The expense and duration of safety testing have been a barrier to the development of totally autonomous vehicles, but a new method created at the University of Michigan demonstrates that artificial intelligence can cut the number of testing miles needed by 99.99%.
It might cause a paradigm change that makes it possible for manufacturers to check more rapidly whether their autonomous vehicle technology can save lives and prevent accidents. Artificial intelligence-powered vehicles practice dangerous maneuvers in a controlled environment, pushing the AV to make choices that are rarely faced by drivers on the road but are necessary to improve the training of the vehicles.
Real-world test vehicles must travel hundreds of millions to hundreds of billions of miles in order to repeatedly experience those kinds of conditions for data collecting.
“The safety critical events the accidents, or the near misses are very rare in the real world, and often time AVs have difficulty handling them,” said Henry Liu, U-M professor of civil engineering and director of both Mcity and the Center for Connected and Automated Transportation, a regional transportation research center funded by the U.S. Department of Transportation.
U-M researchers refer to the problem as the “curse of rarity,” and they’re tackling it by learning from real-world traffic data that contains rare safety-critical events. Testing on dummy test tracks that simulated both urban and highway driving revealed that the AI-trained virtual automobiles could speed up the testing procedure by a factor of thousands. The study is featured on Nature’s cover. The study appears on the cover of Nature.

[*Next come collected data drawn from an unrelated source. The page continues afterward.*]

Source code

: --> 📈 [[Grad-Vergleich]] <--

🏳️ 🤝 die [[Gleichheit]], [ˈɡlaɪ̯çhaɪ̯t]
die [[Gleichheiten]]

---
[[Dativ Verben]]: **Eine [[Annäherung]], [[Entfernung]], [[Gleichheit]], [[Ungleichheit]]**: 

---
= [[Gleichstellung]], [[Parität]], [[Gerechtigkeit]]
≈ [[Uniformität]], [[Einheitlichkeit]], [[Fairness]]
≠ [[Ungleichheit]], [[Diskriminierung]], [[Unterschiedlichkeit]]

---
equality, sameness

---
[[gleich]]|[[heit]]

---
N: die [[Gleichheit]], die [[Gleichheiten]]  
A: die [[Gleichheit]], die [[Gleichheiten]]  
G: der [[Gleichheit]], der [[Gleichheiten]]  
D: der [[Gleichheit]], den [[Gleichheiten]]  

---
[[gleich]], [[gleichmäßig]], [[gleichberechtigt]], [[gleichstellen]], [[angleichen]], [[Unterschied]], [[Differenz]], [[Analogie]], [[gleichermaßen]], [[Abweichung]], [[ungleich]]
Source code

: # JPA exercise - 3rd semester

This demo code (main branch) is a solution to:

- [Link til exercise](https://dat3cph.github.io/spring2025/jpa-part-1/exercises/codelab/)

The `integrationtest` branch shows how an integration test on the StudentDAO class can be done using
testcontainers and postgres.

“The AV test vehicles we’re using are real, but we’ve created a mixed reality testing environment. The background vehicles are virtual, which allows us to train them to create challenging scenarios that only happen rarely on the road,” Liu said.

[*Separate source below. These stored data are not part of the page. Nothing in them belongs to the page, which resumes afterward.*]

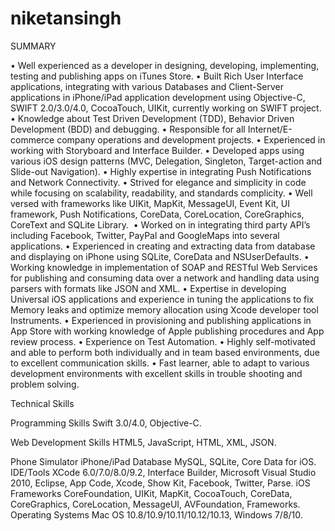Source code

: # niketansingh
SUMMARY


•	Well experienced as a developer in designing, developing, implementing, testing and publishing apps on iTunes Store. 
•	Built Rich User Interface applications, integrating with various Databases and Client-Server applications in iPhone/iPad application development using Objective-C, SWIFT 2.0/3.0/4.0, CocoaTouch, UIKit, currently working on SWIFT project.
•	Knowledge about Test Driven Development (TDD), Behavior Driven Development (BDD) and debugging.
•	Responsible for all Internet/E-commerce company operations and development projects.
•	Experienced in working with Storyboard and Interface Builder.
•	Developed apps using various iOS design patterns (MVC, Delegation, Singleton, Target-action and Slide-out Navigation).
•	Highly expertise in integrating Push Notifications and Network Connectivity.
•	Strived for elegance and simplicity in code while focusing on scalability, readability, and standards complicity.
•	Well versed with frameworks like UIKit, MapKit, MessageUI, Event Kit, UI framework, Push Notifications, CoreData, CoreLocation, CoreGraphics, CoreText and SQLite Library. 
•	Worked on in integrating third party API’s including Facebook, Twitter, PayPal and GoogleMaps into several applications.
•	Experienced in creating and extracting data from database and displaying on iPhone using SQLite, CoreData and NSUserDefaults.
•	Working knowledge in implementation of SOAP and RESTful Web Services for publishing and consuming data over a network and handling data using parsers with formats like JSON and XML.
•	Expertise in developing Universal iOS applications and experience in tuning the applications to fix Memory leaks and optimize memory allocation using Xcode developer tool Instruments.
•	Experienced in provisioning and publishing applications in App Store with working knowledge of Apple publishing procedures and App review process.
•	Experience on Test Automation.
•	Highly self-motivated and able to perform both individually and in team based environments, due to excellent communication skills.
•	Fast learner, able to adapt to various development environments with excellent skills in trouble shooting and problem solving.

Technical Skills

Programming Skills              Swift 3.0/4.0, Objective-C.

Web Development Skills          HTML5, JavaScript, HTML, XML, JSON.

Phone Simulator                 iPhone/iPad
Database                        MySQL, SQLite, Core Data for iOS.
IDE/Tools                       XCode 6.0/7.0/8.0/9.2, Interface Builder, Microsoft Visual Studio 2010, Eclipse,                                                App Code, Xcode, Show Kit, Facebook, Twitter, Parse.
iOS Frameworks                  CoreFoundation, UIKit, MapKit, CocoaTouch, CoreData, CoreGraphics, CoreLocation, MessageUI,                                   AVFoundation, Frameworks.
Operating Systems               Mac OS 10.8/10.9/10.11/10.12/10.13, Windows 7/8/10.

Dense reinforcement learning will unlock the potential of AI for validating the intelligence of safety-critical autonomous systems such as AVs, medical robotics, and aerospace systems. It also opens the door for accelerated training of safety-critical autonomous systems by leveraging AI-based testing agents, which may create a symbiotic relationship between testing and training, accelerating both fields.
Shuo Feng
The U-M team trained the background automobiles using a method that removes unimportant driving data from the simulation’s driving data. In essence, it eliminates the lengthy periods when other motorists and pedestrians conduct responsibly and as expected but keep the potentially dangerous situations that call for action, such as when a motorist runs a red light.
Test cars can meet more of those uncommon situations in a shorter period of time, making testing far less expensive, by using only safety-critical data to train the neural networks that determine movement decisions.
“Dense reinforcement learning will unlock the potential of AI for validating the intelligence of safety-critical autonomous systems such as AVs, medical robotics, and aerospace systems,” said Shuo Feng, assistant professor in the Department of Automation at Tsinghua University and former assistant research scientist at the U-M Transportation Research Institute.
“It also opens the door for accelerated training of safety-critical autonomous systems by leveraging AI-based testing agents, which may create a symbiotic relationship between testing and training, accelerating both fields.”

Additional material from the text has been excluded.